When physicians may need to update their W-4 tax withholdings

Situations where you should consider adjusting your W-4 include:

  • You received a large refund on your last federal income tax return

  • You owed a large tax bill when you filed your last recent tax return

  • You started or ended a side gig or side business

  • Your spouse started or ended a new job, side gig, or business

  • You entered or got out of an investment that provides taxable income

  • You purchased property, such as a primary residence or real estate property, especially with a mortgage

  • You got married or divorced and/or your tax filing status changed

  • You had a child, adopted a child, or a child had their 18th birthday



How do I adjust my W-4 withholdings?


To adjust your W-4 withholdings, you’ll need to complete a new form W-4 and provide your employer with the updated information for Steps 2 - 4. The changes typically take place for your next pay cycle, but check with HR to be sure. When making changes to your W-4 withholdings, the IRS tax withholding estimator can help you assess what you’ve withheld in taxes so far for the current year, project your total tax bill, and then help you adjust for the remaining pay periods in the year to account for the differences.
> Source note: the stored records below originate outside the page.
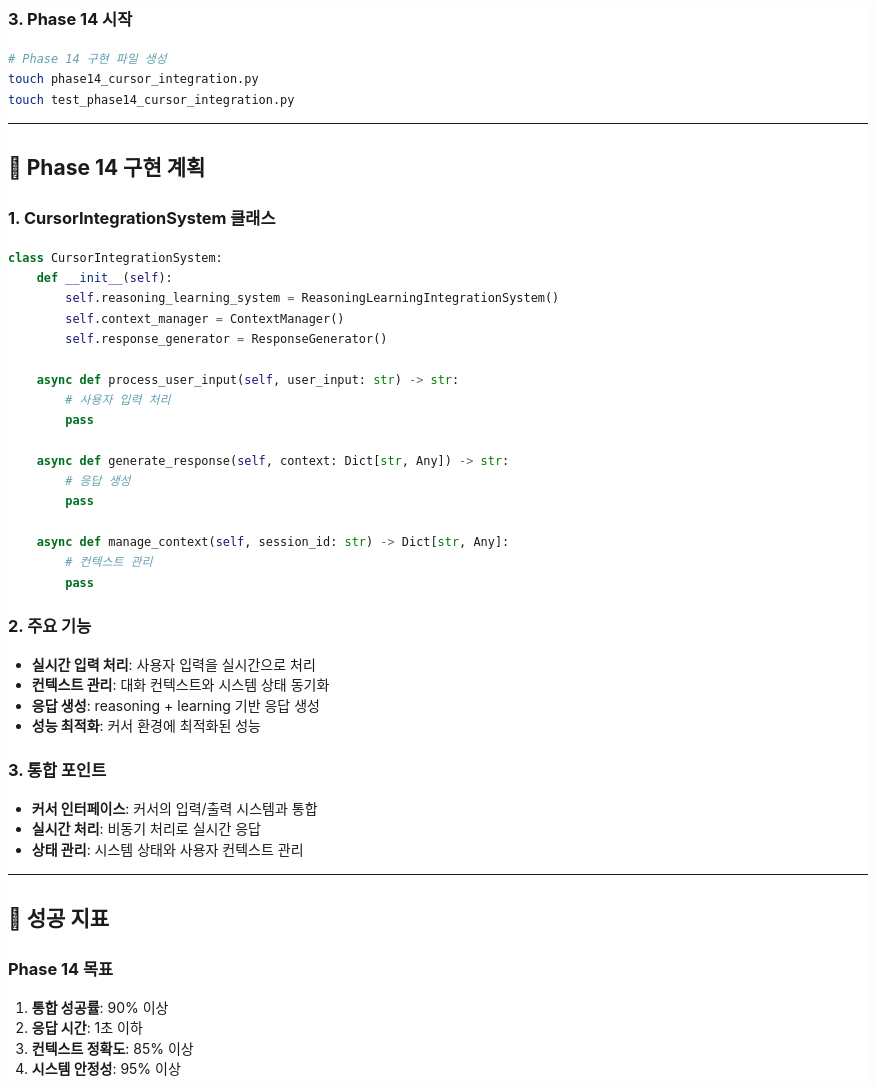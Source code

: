 ### **3. Phase 14 시작**
```bash
# Phase 14 구현 파일 생성
touch phase14_cursor_integration.py
touch test_phase14_cursor_integration.py
```

---

## 📝 **Phase 14 구현 계획**

### **1. CursorIntegrationSystem 클래스**
```python
class CursorIntegrationSystem:
    def __init__(self):
        self.reasoning_learning_system = ReasoningLearningIntegrationSystem()
        self.context_manager = ContextManager()
        self.response_generator = ResponseGenerator()
        
    async def process_user_input(self, user_input: str) -> str:
        # 사용자 입력 처리
        pass
        
    async def generate_response(self, context: Dict[str, Any]) -> str:
        # 응답 생성
        pass
        
    async def manage_context(self, session_id: str) -> Dict[str, Any]:
        # 컨텍스트 관리
        pass
```

### **2. 주요 기능**
- **실시간 입력 처리**: 사용자 입력을 실시간으로 처리
- **컨텍스트 관리**: 대화 컨텍스트와 시스템 상태 동기화
- **응답 생성**: reasoning + learning 기반 응답 생성
- **성능 최적화**: 커서 환경에 최적화된 성능

### **3. 통합 포인트**
- **커서 인터페이스**: 커서의 입력/출력 시스템과 통합
- **실시간 처리**: 비동기 처리로 실시간 응답
- **상태 관리**: 시스템 상태와 사용자 컨텍스트 관리

---

## 🎯 **성공 지표**

### **Phase 14 목표**
1. **통합 성공률**: 90% 이상
2. **응답 시간**: 1초 이하
3. **컨텍스트 정확도**: 85% 이상
4. **시스템 안정성**: 95% 이상
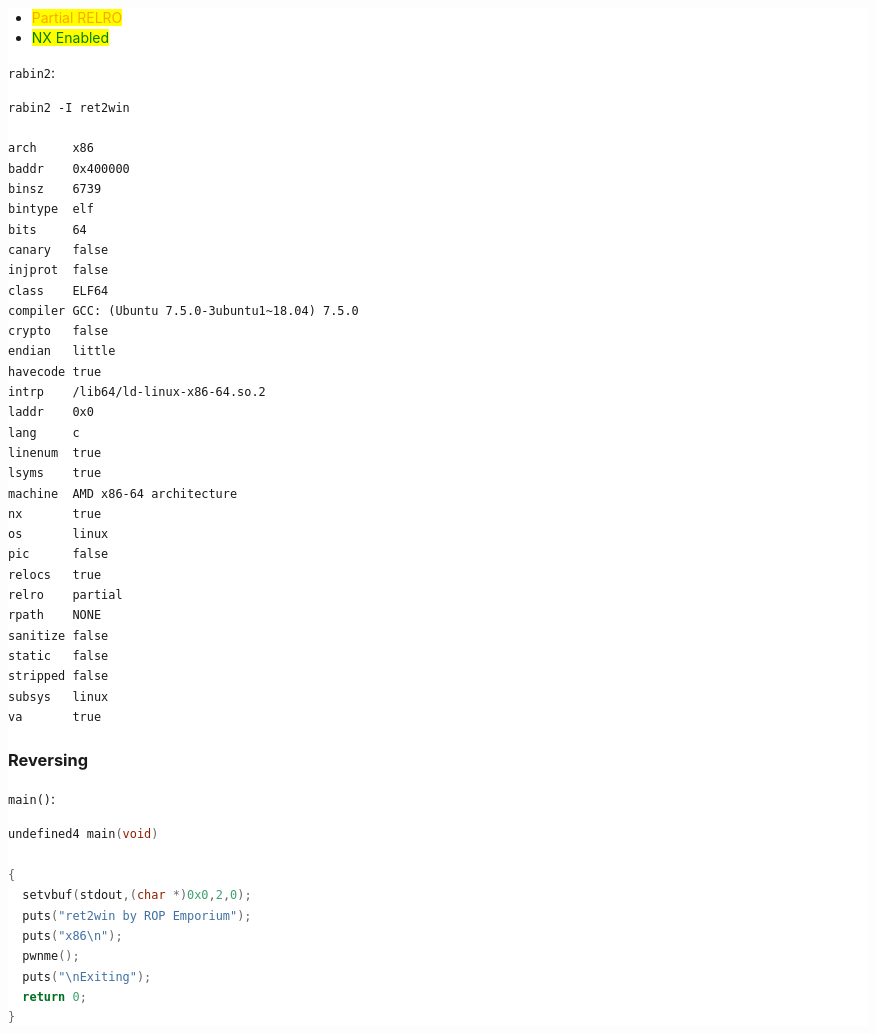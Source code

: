 * <mark style="color:orange;">Partial RELRO</mark>
* <mark style="color:green;">NX Enabled</mark>

`rabin2`:

```
rabin2 -I ret2win

arch     x86
baddr    0x400000
binsz    6739
bintype  elf
bits     64
canary   false
injprot  false
class    ELF64
compiler GCC: (Ubuntu 7.5.0-3ubuntu1~18.04) 7.5.0
crypto   false
endian   little
havecode true
intrp    /lib64/ld-linux-x86-64.so.2
laddr    0x0
lang     c
linenum  true
lsyms    true
machine  AMD x86-64 architecture
nx       true
os       linux
pic      false
relocs   true
relro    partial
rpath    NONE
sanitize false
static   false
stripped false
subsys   linux
va       true
```

### Reversing

`main()`:

```c
undefined4 main(void)

{
  setvbuf(stdout,(char *)0x0,2,0);
  puts("ret2win by ROP Emporium");
  puts("x86\n");
  pwnme();
  puts("\nExiting");
  return 0;
}
```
Again, the more complex your financial situation, the more likely you’ll want professional help to ensure you don’t end up in a situation of underwithholding and owing taxes and penalties, as the withholding estimator won’t always provide a 100% accurate estimation, especially if your income is highly variable.



Conclusion


For W-2 employees, having an accurate W-4 is crucial to helping ensure you withhold the proper amount of federal income taxes throughout the year so you don’t end up with a huge refund or tax bill. Neither situation is ideal. Your employer only knows what they pay you, so it’s important to adjust your W-4 withholding by providing information based on other factors that influence your tax liability, such as additional income streams and tax deductions and credits. For physicians with more than one household income, it’s important to only withhold extra from one source so you don’t accidentally overwithhold.